* Assignment:
Output every record exactly and leave each picture out.
——
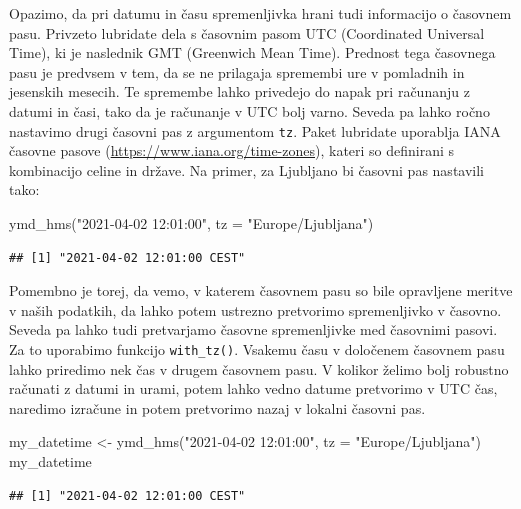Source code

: \documentclass[
]{book}
\newenvironment{Shaded}{\begin{snugshade}}{\end{snugshade}}
\newcommand{\AttributeTok}[1]{\textcolor[rgb]{0.77,0.63,0.00}{#1}}
\newcommand{\FunctionTok}[1]{\textcolor[rgb]{0.00,0.00,0.00}{#1}}
\newcommand{\NormalTok}[1]{#1}
\newcommand{\OtherTok}[1]{\textcolor[rgb]{0.56,0.35,0.01}{#1}}
\newcommand{\StringTok}[1]{\textcolor[rgb]{0.31,0.60,0.02}{#1}}
\begin{document}
Opazimo, da pri datumu in času spremenljivka hrani tudi informacijo o časovnem pasu. Privzeto lubridate dela s časovnim pasom UTC (Coordinated Universal Time), ki je naslednik GMT (Greenwich Mean Time). Prednost tega časovnega pasu je predvsem v tem, da se ne prilagaja spremembi ure v pomladnih in jesenskih mesecih. Te spremembe lahko privedejo do napak pri računanju z datumi in časi, tako da je računanje v UTC bolj varno. Seveda pa lahko ročno nastavimo drugi časovni pas z argumentom \texttt{tz}. Paket lubridate uporablja IANA časovne pasove (\url{https://www.iana.org/time-zones}), kateri so definirani s kombinacijo celine in države. Na primer, za Ljubljano bi časovni pas nastavili tako:

\begin{Shaded}
\begin{Highlighting}[]
\FunctionTok{ymd\_hms}\NormalTok{(}\StringTok{"2021{-}04{-}02 12:01:00"}\NormalTok{, }\AttributeTok{tz =} \StringTok{"Europe/Ljubljana"}\NormalTok{)}
\end{Highlighting}
\end{Shaded}

\begin{verbatim}
## [1] "2021-04-02 12:01:00 CEST"
\end{verbatim}

Pomembno je torej, da vemo, v katerem časovnem pasu so bile opravljene meritve v naših podatkih, da lahko potem ustrezno pretvorimo spremenljivko v časovno. Seveda pa lahko tudi pretvarjamo časovne spremenljivke med časovnimi pasovi. Za to uporabimo funkcijo \texttt{with\_tz()}. Vsakemu času v določenem časovnem pasu lahko priredimo nek čas v drugem časovnem pasu. V kolikor želimo bolj robustno računati z datumi in urami, potem lahko vedno datume pretvorimo v UTC čas, naredimo izračune in potem pretvorimo nazaj v lokalni časovni pas.

\begin{Shaded}
\begin{Highlighting}[]
\NormalTok{my\_datetime }\OtherTok{\textless{}{-}} \FunctionTok{ymd\_hms}\NormalTok{(}\StringTok{"2021{-}04{-}02 12:01:00"}\NormalTok{, }\AttributeTok{tz =} \StringTok{"Europe/Ljubljana"}\NormalTok{)}
\NormalTok{my\_datetime}
\end{Highlighting}
\end{Shaded}

\begin{verbatim}
## [1] "2021-04-02 12:01:00 CEST"
\end{verbatim}
\end{document}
——
* Written answer:
Source code

: \documentclass[
]{book}
\newenvironment{Shaded}{\begin{snugshade}}{\end{snugshade}}
\newcommand{\AttributeTok}[1]{\textcolor[rgb]{0.77,0.63,0.00}{#1}}
\newcommand{\FunctionTok}[1]{\textcolor[rgb]{0.00,0.00,0.00}{#1}}
\newcommand{\NormalTok}[1]{#1}
\newcommand{\OtherTok}[1]{\textcolor[rgb]{0.56,0.35,0.01}{#1}}
\newcommand{\StringTok}[1]{\textcolor[rgb]{0.31,0.60,0.02}{#1}}
\begin{document}
Opazimo, da pri datumu in času spremenljivka hrani tudi informacijo o časovnem pasu. Privzeto lubridate dela s časovnim pasom UTC (Coordinated Universal Time), ki je naslednik GMT (Greenwich Mean Time). Prednost tega časovnega pasu je predvsem v tem, da se ne prilagaja spremembi ure v pomladnih in jesenskih mesecih. Te spremembe lahko privedejo do napak pri računanju z datumi in časi, tako da je računanje v UTC bolj varno. Seveda pa lahko ročno nastavimo drugi časovni pas z argumentom \texttt{tz}. Paket lubridate uporablja IANA časovne pasove (\url{https://www.iana.org/time-zones}), kateri so definirani s kombinacijo celine in države. Na primer, za Ljubljano bi časovni pas nastavili tako:

\begin{Shaded}
\begin{Highlighting}[]
\FunctionTok{ymd\_hms}\NormalTok{(}\StringTok{"2021{-}04{-}02 12:01:00"}\NormalTok{, }\AttributeTok{tz =} \StringTok{"Europe/Ljubljana"}\NormalTok{)}
\end{Highlighting}
\end{Shaded}

\begin{verbatim}
## [1] "2021-04-02 12:01:00 CEST"
\end{verbatim}

Pomembno je torej, da vemo, v katerem časovnem pasu so bile opravljene meritve v naših podatkih, da lahko potem ustrezno pretvorimo spremenljivko v časovno. Seveda pa lahko tudi pretvarjamo časovne spremenljivke med časovnimi pasovi. Za to uporabimo funkcijo \texttt{with\_tz()}. Vsakemu času v določenem časovnem pasu lahko priredimo nek čas v drugem časovnem pasu. V kolikor želimo bolj robustno računati z datumi in urami, potem lahko vedno datume pretvorimo v UTC čas, naredimo izračune in potem pretvorimo nazaj v lokalni časovni pas.

\begin{Shaded}
\begin{Highlighting}[]
\NormalTok{my\_datetime }\OtherTok{\textless{}{-}} \FunctionTok{ymd\_hms}\NormalTok{(}\StringTok{"2021{-}04{-}02 12:01:00"}\NormalTok{, }\AttributeTok{tz =} \StringTok{"Europe/Ljubljana"}\NormalTok{)}
\NormalTok{my\_datetime}
\end{Highlighting}
\end{Shaded}

\begin{verbatim}
## [1] "2021-04-02 12:01:00 CEST"
\end{verbatim}
\end{document}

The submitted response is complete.